Defective color vision is a surprisingly common disase: about 8 % of all males and 0.5 % of all females are affected. But by far the majority of the affected people only have problems to discriminate red and green colors and, therefore, are not really colorblind. This type of color vision deficiency is inherited and is caused by mutations in the genes encoding the visual pigments of red sensitive L-cones (L-pigment) or green sensitive M-cones (M-pigment). The genes for the L-pigment and the M-pigment reside adjacent to each other on the X chromosome. It is the combination of close neighbourhood and high similarity of the two genes that leads to the high frequency of mutations in the L-pigment and the M-pigment genes. In germ line cells, a process called homologous recombination leads to the exchange of genetic material between the two copies of a chromosome (figure 7A) in order to increase the genetic variation in the offspring. Due to the high similarity between the L-pigment and the M-pigment gene, as well as between the flanking regions, in some instances this process leads to unequal recombination. Unequal recombination can result in the loss or the duplication of the M-pigment gene, or in hybrids formed of the L- and M-pigment gene (figure 7B).

 
 
Figure 7: Recombination in the region of the L-pigment and M-pigment gene.
(A) Equal recombination of two X chromosomes (X 1 and X 2) in the region of the L-pigment gene (red box) and the M-pigment gene (green box).
(B) Unequal recombination causes mutant cone pigment genes or the duplication and loss of the M-pigment gene.

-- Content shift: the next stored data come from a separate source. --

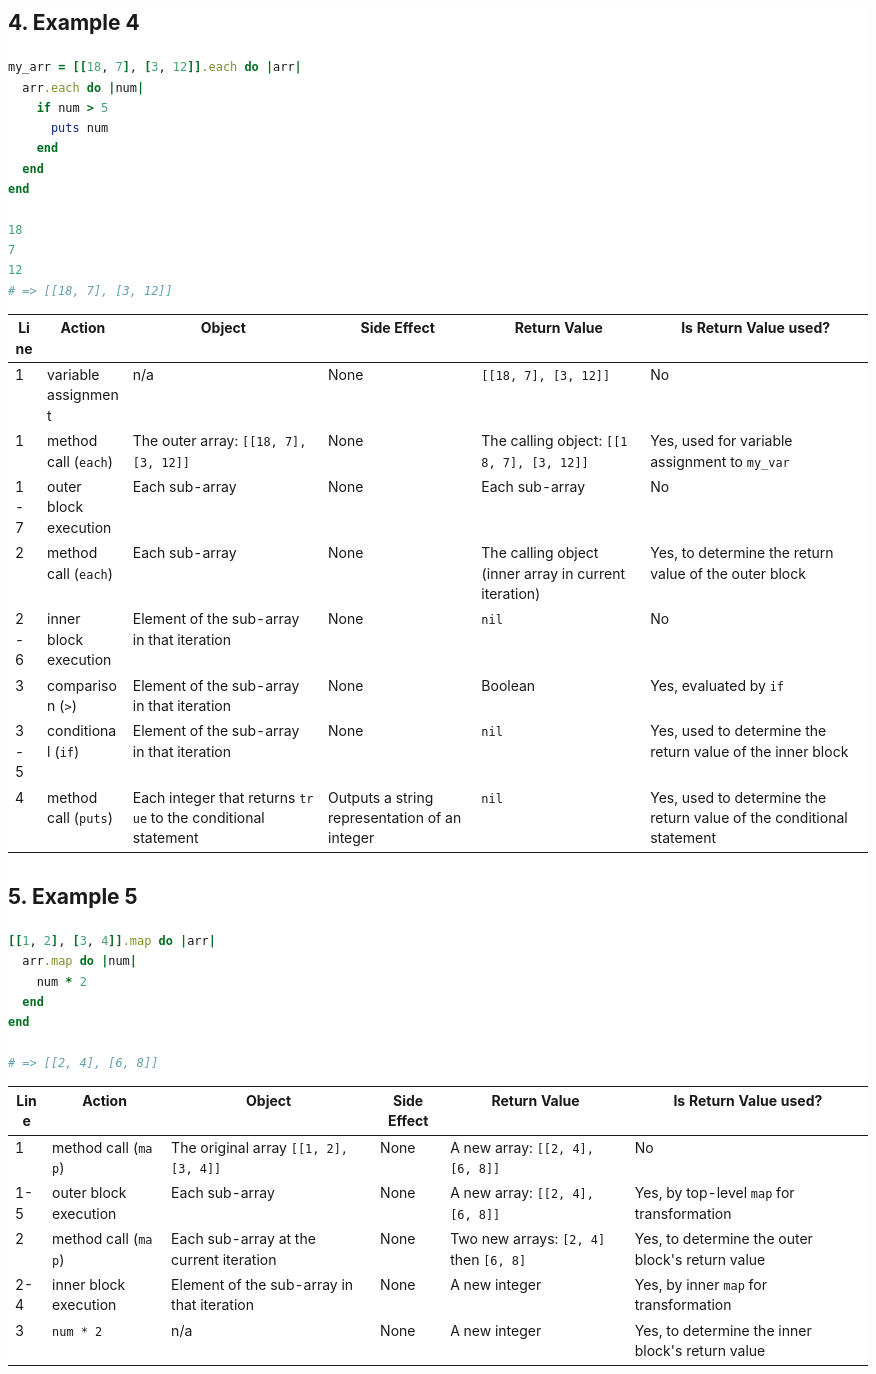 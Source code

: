 ## 4. Example 4

```ruby
my_arr = [[18, 7], [3, 12]].each do |arr|
  arr.each do |num|
    if num > 5
      puts num
    end
  end
end

18
7
12
# => [[18, 7], [3, 12]]
```

| Line | Action                | Object                                                       | Side Effect                                   | Return Value                                          | Is Return Value used?                                        |
| ---- | --------------------- | ------------------------------------------------------------ | --------------------------------------------- | ----------------------------------------------------- | ------------------------------------------------------------ |
| 1    | variable assignment   | n/a                                                          | None                                          | `[[18, 7], [3, 12]]`                                  | No                                                           |
| 1    | method call (`each`)  | The outer array: `[[18, 7], [3, 12]]`                        | None                                          | The calling object: `[[18, 7], [3, 12]]`              | Yes, used for variable assignment to `my_var`                |
| 1-7  | outer block execution | Each sub-array                                               | None                                          | Each sub-array                                        | No                                                           |
| 2    | method call (`each`)  | Each sub-array                                               | None                                          | The calling object (inner array in current iteration) | Yes, to determine the return value of the outer block        |
| 2-6  | inner block execution | Element of the sub-array in that iteration                   | None                                          | `nil`                                                 | No                                                           |
| 3    | comparison (`>`)      | Element of the sub-array in that iteration                   | None                                          | Boolean                                               | Yes, evaluated by `if`                                       |
| 3-5  | conditional (`if`)    | Element of the sub-array in that iteration                   | None                                          | `nil`                                                 | Yes, used to determine the return value of the inner block   |
| 4    | method call (`puts`)  | Each integer that returns `true` to the conditional statement | Outputs a string representation of an integer | `nil`                                                 | Yes, used to determine the return value of the conditional statement |

## 5. Example 5

```ruby
[[1, 2], [3, 4]].map do |arr|
  arr.map do |num|
    num * 2
  end
end

# => [[2, 4], [6, 8]]
```

| Line | Action                | Object                                     | Side Effect | Return Value                            | Is Return Value used?                            |
| ---- | --------------------- | ------------------------------------------ | ----------- | --------------------------------------- | ------------------------------------------------ |
| 1    | method call (`map`)   | The original array `[[1, 2], [3, 4]]`      | None        | A new array: `[[2, 4], [6, 8]]`         | No                                               |
| 1-5  | outer block execution | Each sub-array                             | None        | A new array: `[[2, 4], [6, 8]]`         | Yes, by top-level `map`  for transformation      |
| 2    | method call (`map`)   | Each sub-array at the current iteration    | None        | Two new arrays:  `[2, 4]` then `[6, 8]` | Yes, to determine the outer block's return value |
| 2-4  | inner block execution | Element of the sub-array in that iteration | None        | A new integer                           | Yes, by inner `map` for transformation           |
| 3    | `num * 2`             | n/a                                        | None        | A new integer                           | Yes, to determine the inner block's return value |
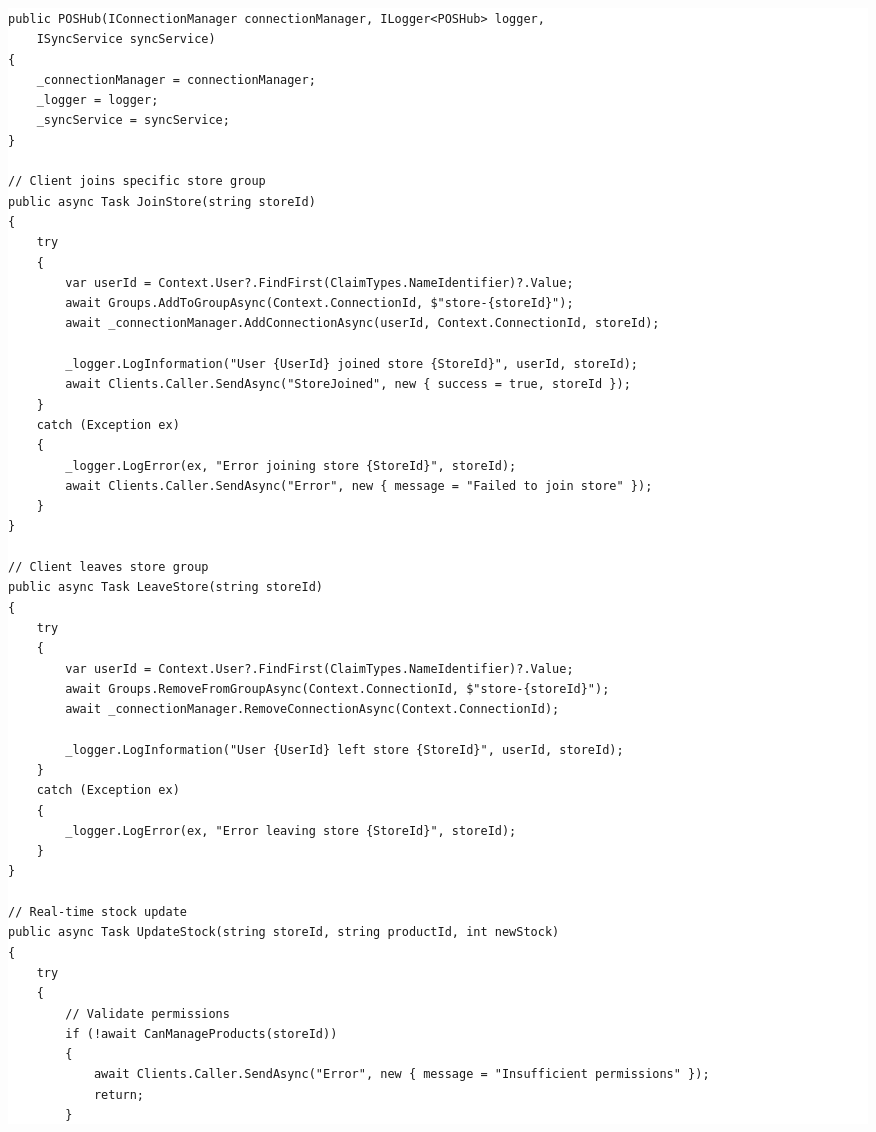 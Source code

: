     public POSHub(IConnectionManager connectionManager, ILogger<POSHub> logger, 
        ISyncService syncService)
    {
        _connectionManager = connectionManager;
        _logger = logger;
        _syncService = syncService;
    }

    // Client joins specific store group
    public async Task JoinStore(string storeId)
    {
        try
        {
            var userId = Context.User?.FindFirst(ClaimTypes.NameIdentifier)?.Value;
            await Groups.AddToGroupAsync(Context.ConnectionId, $"store-{storeId}");
            await _connectionManager.AddConnectionAsync(userId, Context.ConnectionId, storeId);
            
            _logger.LogInformation("User {UserId} joined store {StoreId}", userId, storeId);
            await Clients.Caller.SendAsync("StoreJoined", new { success = true, storeId });
        }
        catch (Exception ex)
        {
            _logger.LogError(ex, "Error joining store {StoreId}", storeId);
            await Clients.Caller.SendAsync("Error", new { message = "Failed to join store" });
        }
    }

    // Client leaves store group
    public async Task LeaveStore(string storeId)
    {
        try
        {
            var userId = Context.User?.FindFirst(ClaimTypes.NameIdentifier)?.Value;
            await Groups.RemoveFromGroupAsync(Context.ConnectionId, $"store-{storeId}");
            await _connectionManager.RemoveConnectionAsync(Context.ConnectionId);
            
            _logger.LogInformation("User {UserId} left store {StoreId}", userId, storeId);
        }
        catch (Exception ex)
        {
            _logger.LogError(ex, "Error leaving store {StoreId}", storeId);
        }
    }

    // Real-time stock update
    public async Task UpdateStock(string storeId, string productId, int newStock)
    {
        try
        {
            // Validate permissions
            if (!await CanManageProducts(storeId))
            {
                await Clients.Caller.SendAsync("Error", new { message = "Insufficient permissions" });
                return;
            }
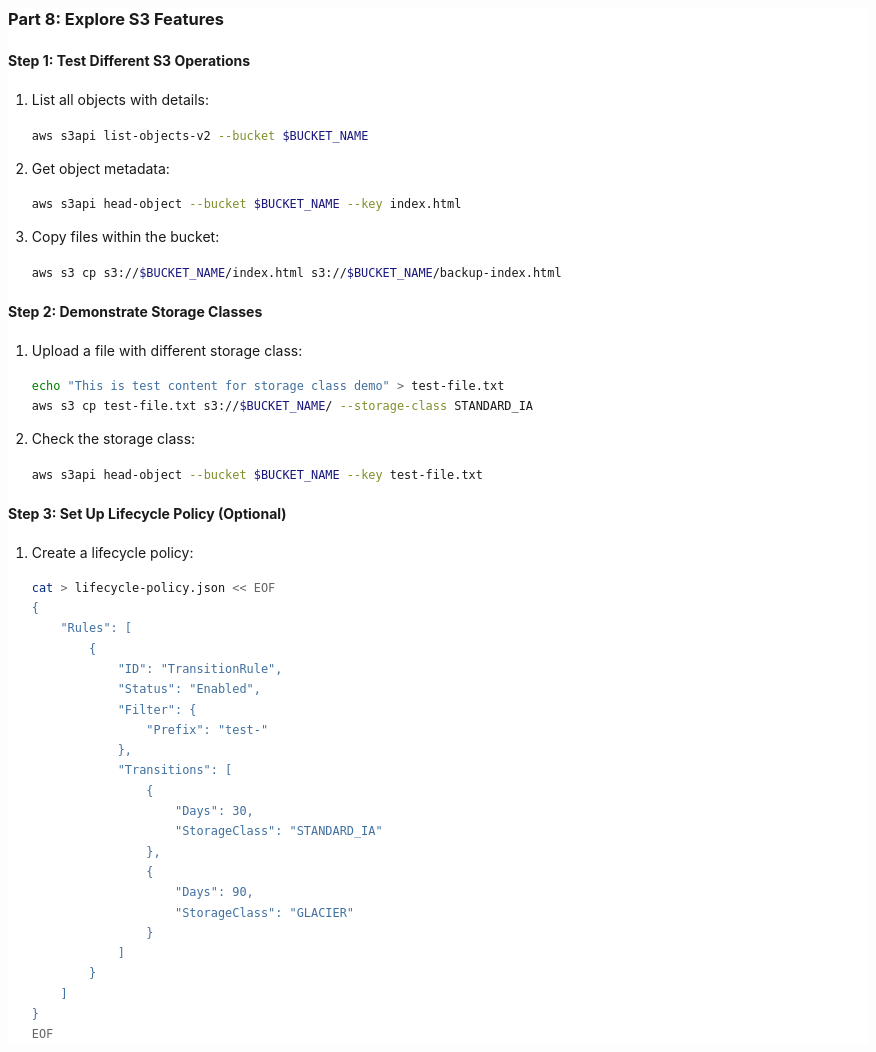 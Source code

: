 ### Part 8: Explore S3 Features

#### Step 1: Test Different S3 Operations
1. List all objects with details:
   ```bash
   aws s3api list-objects-v2 --bucket $BUCKET_NAME
   ```

2. Get object metadata:
   ```bash
   aws s3api head-object --bucket $BUCKET_NAME --key index.html
   ```

3. Copy files within the bucket:
   ```bash
   aws s3 cp s3://$BUCKET_NAME/index.html s3://$BUCKET_NAME/backup-index.html
   ```

#### Step 2: Demonstrate Storage Classes
1. Upload a file with different storage class:
   ```bash
   echo "This is test content for storage class demo" > test-file.txt
   aws s3 cp test-file.txt s3://$BUCKET_NAME/ --storage-class STANDARD_IA
   ```

2. Check the storage class:
   ```bash
   aws s3api head-object --bucket $BUCKET_NAME --key test-file.txt
   ```

#### Step 3: Set Up Lifecycle Policy (Optional)
1. Create a lifecycle policy:
   ```bash
   cat > lifecycle-policy.json << EOF
   {
       "Rules": [
           {
               "ID": "TransitionRule",
               "Status": "Enabled",
               "Filter": {
                   "Prefix": "test-"
               },
               "Transitions": [
                   {
                       "Days": 30,
                       "StorageClass": "STANDARD_IA"
                   },
                   {
                       "Days": 90,
                       "StorageClass": "GLACIER"
                   }
               ]
           }
       ]
   }
   EOF
   ```
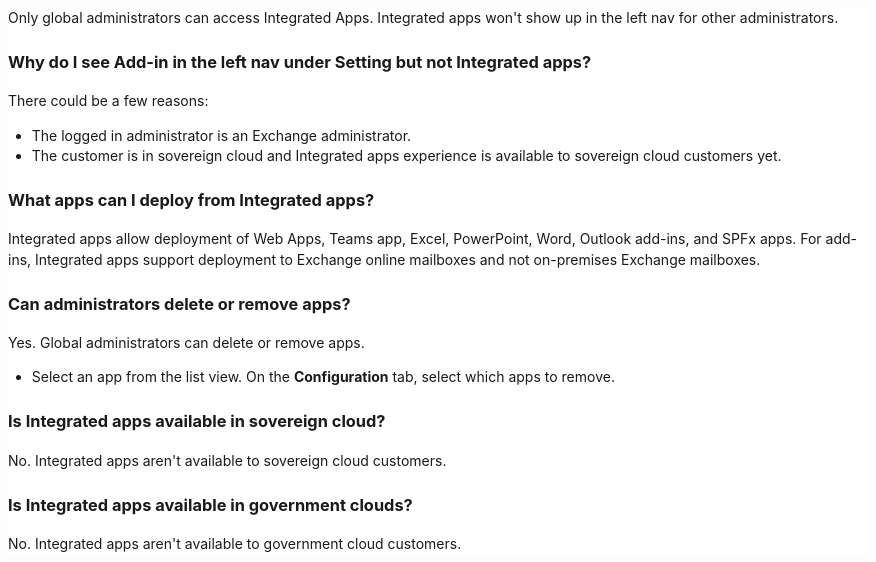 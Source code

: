 Only global administrators can access Integrated Apps. Integrated apps won't show up in the left nav for other administrators.

### Why do I see Add-in in the left nav under Setting but not Integrated apps?

There could be a few reasons:

- The logged in administrator is an Exchange administrator.
- The customer is in sovereign cloud and Integrated apps experience is available to sovereign cloud customers yet.

### What apps can I deploy from Integrated apps?

Integrated apps allow deployment of Web Apps, Teams app, Excel, PowerPoint, Word, Outlook add-ins, and SPFx apps. For add-ins, Integrated apps support deployment to Exchange online mailboxes and not on-premises Exchange mailboxes.

### Can administrators delete or remove apps?

Yes. Global administrators can delete or remove apps.

- Select an app from the list view. On the **Configuration** tab, select which apps to remove.  

### Is Integrated apps available in sovereign cloud?

No. Integrated apps aren't available to sovereign cloud customers.

### Is Integrated apps available in government clouds?

No. Integrated apps aren't available to government cloud customers.
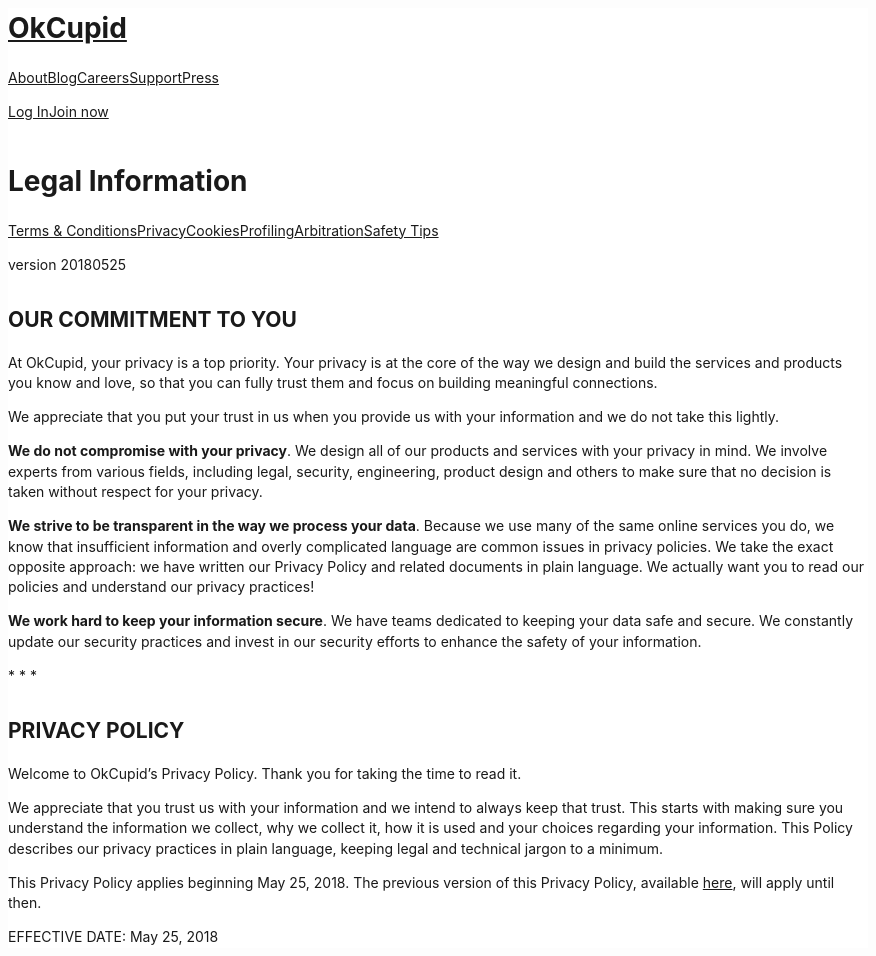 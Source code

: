 [OkCupid](https://www.okcupid.com/doubletake)
=============================================

[About](https://www.okcupid.com/about)[Blog](https://theblog.okcupid.com/)[Careers](https://www.okcupid.com/careers)[Support](https://help.okcupid.com/)[Press](https://www.okcupid.com/press)

[Log In](https://www.okcupid.com/login)[Join now](https://www.okcupid.com/signup)

Legal Information
=================

[Terms & Conditions](https://www.okcupid.com/legal/terms)[Privacy](https://www.okcupid.com/legal/privacy)[Cookies](https://www.okcupid.com/legal/cookies)[Profiling](https://www.okcupid.com/legal/profiling)[Arbitration](https://www.okcupid.com/legal/arbitration)[Safety Tips](https://www.okcupid.com/legal/safety-tips)

version 20180525

OUR COMMITMENT TO YOU
---------------------

At OkCupid, your privacy is a top priority. Your privacy is at the core of the way we design and build the services and products you know and love, so that you can fully trust them and focus on building meaningful connections.

We appreciate that you put your trust in us when you provide us with your information and we do not take this lightly.

**We do not compromise with your privacy**. We design all of our products and services with your privacy in mind. We involve experts from various fields, including legal, security, engineering, product design and others to make sure that no decision is taken without respect for your privacy.

**We strive to be transparent in the way we process your data**. Because we use many of the same online services you do, we know that insufficient information and overly complicated language are common issues in privacy policies. We take the exact opposite approach: we have written our Privacy Policy and related documents in plain language. We actually want you to read our policies and understand our privacy practices!

**We work hard to keep your information secure**. We have teams dedicated to keeping your data safe and secure. We constantly update our security practices and invest in our security efforts to enhance the safety of your information.

\* \* \*

PRIVACY POLICY
--------------

Welcome to OkCupid’s Privacy Policy. Thank you for taking the time to read it.

We appreciate that you trust us with your information and we intend to always keep that trust. This starts with making sure you understand the information we collect, why we collect it, how it is used and your choices regarding your information. This Policy describes our privacy practices in plain language, keeping legal and technical jargon to a minimum.

This Privacy Policy applies beginning May 25, 2018. The previous version of this Privacy Policy, available [here](https://www.okcupid.com/legal/privacy?v=20161215), will apply until then.

EFFECTIVE DATE: May 25, 2018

Most mutations in the cone pigment genes are recessive, i.e. only if both copies - or alleles - of the L-pigment gene (or both alleles of the M-pigment gene) are mutated, L-cone function (or M-cone function) is impaired. Because females have two copies of the X chromosome and males only have one, the chance to carry at least one normal L- and M-pigment allele is larger for females. This explains the lower frequency of color vision deficiencies in the female population.

While the three cone types differ in their visual pigments, the other components of the photoelectrical transduction are identical for all cone types. Thus, mutations in genes coding for these elements affect all cone types, and, therefore, may lead to the complete loss of cone function and of color vision. Genetic analysis identified such mutations in people with inherited colorblindness, a disease also known as achromatopsia. The majority of these mutations have been identified in the genes that code for CNGA3 and CNGB3, the two subunits of the cyclic nucleotide-gated (CNG) channel in cones. CNG channels serve to generate the electrical signal in phototransduction. It is likely that colorblind people with mutations in the genes that code for CNGA3 or CNGB3 lack functional cone CNG channels and, therefore, lack functional cones.

Only one out of about 20,000 people suffers from achromatopsia; this equals a frequency of 0.005 %. Because mutations in the cone CNG channel genes are recessive and because the genes reside in chromosomes of which males and females have two copies, both genders are affected by achromatopsia with the same frequency.

Achromatopsia has obtained some popularity through the book The Island of the Colorblind by Oliver Sacks. Oliver Sacks describes his visit of Pingelap, an atoll in the West Pacific. About 5 % of the pingelapease people are colorblind. The high frequency of the disease has been traced back to 1775, when a typhoon decimated the population of the atoll, leaving only a handful of survivors for the repopulation. At least one of the survivors must have carried the mutation that is responsible for the disease. Recently, the genetic analysis of pingelapease people identified this mutation in the gene coding for CNGB3.

Because people with achromatopsia have no functional cones, they are left with the extremely light sensitive, low acuity rod system. As a consequence, they try to avoid bright light and their visual acuity is poor. Figure 8B might give an idea of an achromats perception.

 


 
Figure 8: Putative perception of an achromat.
(A) A scenery with colored balloons as it appears to a person with normal cone function, and (B) as it might appear to an achromat.